Komikus shojo dan huru-hara kehidupan sekitar mereka 🤭. Hidup Nozaki tampaknya melulu hanya demi plot komik. Tidak hanya menjadikan sekitarnya sebagai inspirasi tokoh-tokoh komiknya dengan cara yang di luar nalar, tetapi juga membuat mereka terlibat dalam simulasi kecil-kecilan untuk riset plot komik yang digarapnya.
Demi memenuhi usulan editornya untuk tema horor, diajaknya mereka main game horor dan jurit malam. Meskipun ujungnya plot yang tercipta di benak Nozaki tidak jauh-jauh dari plot rasa sinetron sih 🤣. Lalu ketika ingin menggunakan plot bertema olahraga, dijajalnya pula posisi sebagai manajer cewek klub basket -- yes, manajer cewek, meski semua pembaca komiknya tahu si Nozaki ini laki 🤣 -- dan tentu saja semua berakhir dengan huru-hara.

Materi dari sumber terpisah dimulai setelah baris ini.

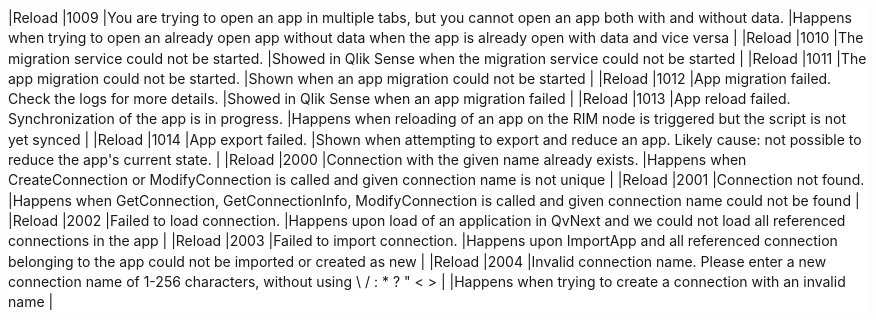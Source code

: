 |Reload         |1009  |You are trying to open an app in multiple tabs, but you cannot open an app both with and without data.                                                                                                                       |Happens when trying to open an already open app without data when the app is already open with data and vice versa                                                                                                                                                               |
|Reload         |1010  |The migration service could not be started.                                                                                                                                                                                  |Showed in Qlik Sense when the migration service could not be started                                                                                                                                                                                                             |
|Reload         |1011  |The app migration could not be started.                                                                                                                                                                                      |Shown when an app migration could not be started                                                                                                                                                                                                                                 |
|Reload         |1012  |App migration failed. Check the logs for more details.                                                                                                                                                                       |Showed in Qlik Sense when an app migration failed                                                                                                                                                                                                                                |
|Reload         |1013  |App reload failed. Synchronization of the app is in progress.                                                                                                                                                                |Happens when reloading of an app on the RIM node is triggered but the script is not yet synced                                                                                                                                                                                   |
|Reload         |1014  |App export failed.                                                                                                                                                                                                           |Shown when attempting to export and reduce an app. Likely cause: not possible to reduce the app's current state.                                                                                                                                                                 |
|Reload         |2000  |Connection with the given name already exists.                                                                                                                                                                               |Happens when CreateConnection or ModifyConnection is called and given connection name is not unique                                                                                                                                                                              |
|Reload         |2001  |Connection not found.                                                                                                                                                                                                        |Happens when GetConnection, GetConnectionInfo, ModifyConnection is called and given connection name could not be found                                                                                                                                                           |
|Reload         |2002  |Failed to load connection.                                                                                                                                                                                                   |Happens upon load of an application in QvNext and we could not load all referenced connections in the app                                                                                                                                                                        |
|Reload         |2003  |Failed to import connection.                                                                                                                                                                                                 |Happens upon ImportApp and all referenced connection belonging to the app could not be imported or created as new                                                                                                                                                                |
|Reload         |2004  |Invalid connection name. Please enter a new connection name of 1-256 characters, without using \ / : * ? " < > &#124;                                                                                                             |Happens when trying to create a connection with an invalid name                                                                                                                                                                                                                  |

Lantas sepertinya teman-teman Nozaki pun tertular dengan kebiasaan Nozaki dan simulasinya. Mikoshiba dan Kashima pun turut membuat simulasi kecil untuk menyelesaikan problem yang mendadak terjadi. Adik Nozaki pun muncul di jilid 6 ini. Darah memang lebih kental daripada air, Mayu si siswa SMP bongsor ini pun sama unik dengan abangnya. Dia sangat rajin untuk kegiatan favoritnya, selain itu mager parah 🥴. Dia juga tidak peka sama seperti abangnya, nyaris selalu bikin repot teman dekatnya yang jadi seperti sekretaris pribadinya 🤭. Tapi untungnya, Mayu menyadari Chiyo menyukai abangnya 😂.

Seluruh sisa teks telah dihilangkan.